Frybergh v. Weissman

145 A.D.2d 531 | N.Y. App. Div. | 1988

— In an action, inter alia, to set aside an allegedly fraudulent conveyance, the plaintiff appeals from (1) an order of the Supreme Court, Suffolk County (Jones, J.), entered May 21, 1987, which upon the motion of the defendant East Hampton House Owners, Ltd., and the motion of Leonard I. Ackerman and Hampton House Ventures, dismissed the complaint pursuant to CPLR 3211 (a) (7) against all the defendants and canceled the plaintiff’s notice of pendency; and (2) an order of the same court entered May 28, 1987, which, upon the motion of the defendant Maurice H. Kouffman to dismiss the complaint insofar as asserted against him, adhered to its earlier order dismissing the complaint against all defendants.

Ordered that the orders are affirmed, with costs.

In 1981, the plaintiff commenced an action to recover salary and commissions allegedly due him for work as a real estate salesman on behalf, inter alla, of the defendants Maurice H. Kouffman and East Hampton House, Inc. By deeds dated March 31, 1983, the defendant East Hampton House, Inc. conveyed a parcel of real property to the defendant Hampton House Ventures, which in turn conveyed the property to the defendant East Hampton House Owners, Ltd. Prior to the conclusion of his action to recover salary and commissions, the plaintiff commenced this action alleging, inter alla, that these conveyances were fraudulent as to him pursuant to Debtor and Creditor Law § 273-a. The plaintiff’s action to recover salary and commissions was ultimately dismissed (see, Frybergh v Kouffman, 145 AD2d 529 [decided herewith]).

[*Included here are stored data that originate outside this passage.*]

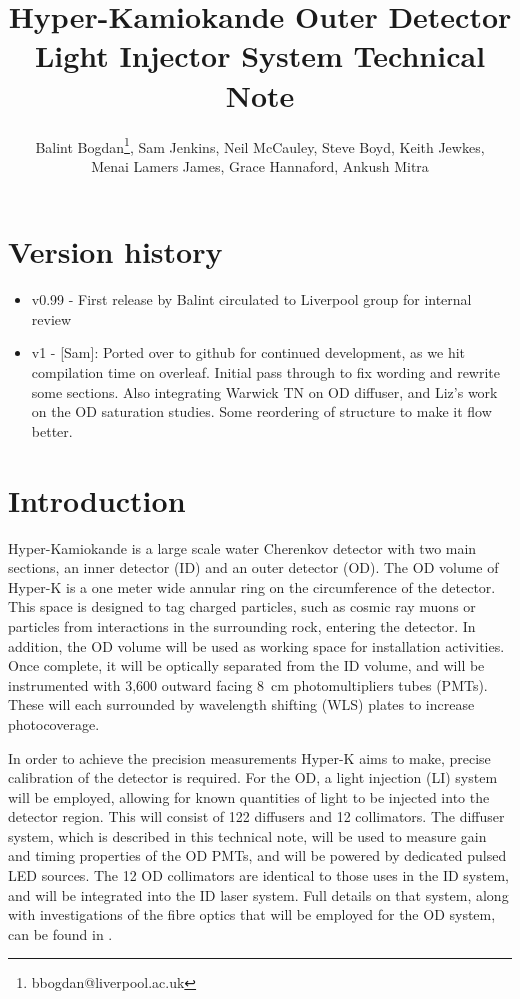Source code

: \documentclass[a4paper,11pt]{article}
\begin{document}
\title{Hyper-Kamiokande Outer Detector Light Injector System Technical Note}
\author{Balint Bogdan\footnote{bbogdan@liverpool.ac.uk}, Sam Jenkins, Neil McCauley, Steve Boyd, Keith Jewkes,\\Menai Lamers James, Grace Hannaford, Ankush Mitra}

\maketitle

\tableofcontents

\newpage

\section{Version history}
\begin{itemize}
\item v0.99 - First release by Balint circulated to Liverpool group for internal review
\item v1 - [Sam]: Ported over to github for continued development, as we hit compilation time on overleaf. Initial pass through to fix wording and rewrite some sections. Also integrating Warwick TN on OD diffuser, and Liz's work on the OD saturation studies. Some reordering of structure to make it flow better.
\end{itemize}

\newpage

\section{Introduction}
\label{sec:intro}

Hyper-Kamiokande is a large scale water Cherenkov detector with two main sections, an inner detector (ID) and an outer detector (OD). The OD volume of Hyper-K is a one meter wide annular ring on the circumference of the detector. This space is designed to tag charged particles, such as cosmic ray muons or particles from interactions in the surrounding rock, entering the detector. In addition, the OD volume will be used as working space for installation activities. Once complete, it will be optically separated from the ID volume, and will be instrumented with 3,600 outward facing 8~cm photomultipliers tubes (PMTs). These will each surrounded by wavelength shifting (WLS) plates to increase photocoverage.

In order to achieve the precision measurements Hyper-K aims to make, precise calibration of the detector is required. For the OD, a light injection (LI) system will be employed, allowing for known quantities of light to be injected into the detector region. This will consist of 122 diffusers and 12 collimators. The diffuser system, which is described in this technical note, will be used to measure gain and timing properties of the OD PMTs, and will be powered by dedicated pulsed LED sources. The 12 OD collimators are identical to those uses in the ID system, and will be integrated into the ID laser system. Full details on that system, along with investigations of the fibre optics that will be employed for the OD system, can be found in \cite{TN91}.
\end{document}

Debtor and Creditor Law § 273-a provides that "[e]very conveyance made without fair consideration when the person making it is a defendant in an action for money damages or a judgment in such an action has been docketed against him, is fraudulent as to the plaintiff in that action without regard to the actual intent of the defendant if, after final judgment for the plaintiff, the defendant fails to satisfy the judgment” (emphasis supplied).

As the existence of an unsatisfied judgment is an essential element of this action (Cohan v Misthopoulos, 118 AD2d 530; Schoenberg v Schoenberg, 113 Misc 2d 356, mod on other grounds 90 AD2d 827) and the plaintiff has obtained no *532judgment against any of the defendants, his first cause of action was properly dismissed.

The plaintiffs second cause of action, alleging that defendants violated General Business Law article 23-A, known as the Martin Act, by filing a cooperative apartment offering plan containing a false statement, was also properly dismissed since no implied private cause of action exists under the Martin Act (see, CPC Intl. v McKesson Corp., 70 NY2d 268).

The plaintiffs remaining claims for attorney’s fees and punitive damages must also fall because they are dependent upon the already dismissed claims. Mangano, J. P., Bracken, Kunzeman and Balletta, JJ., concur.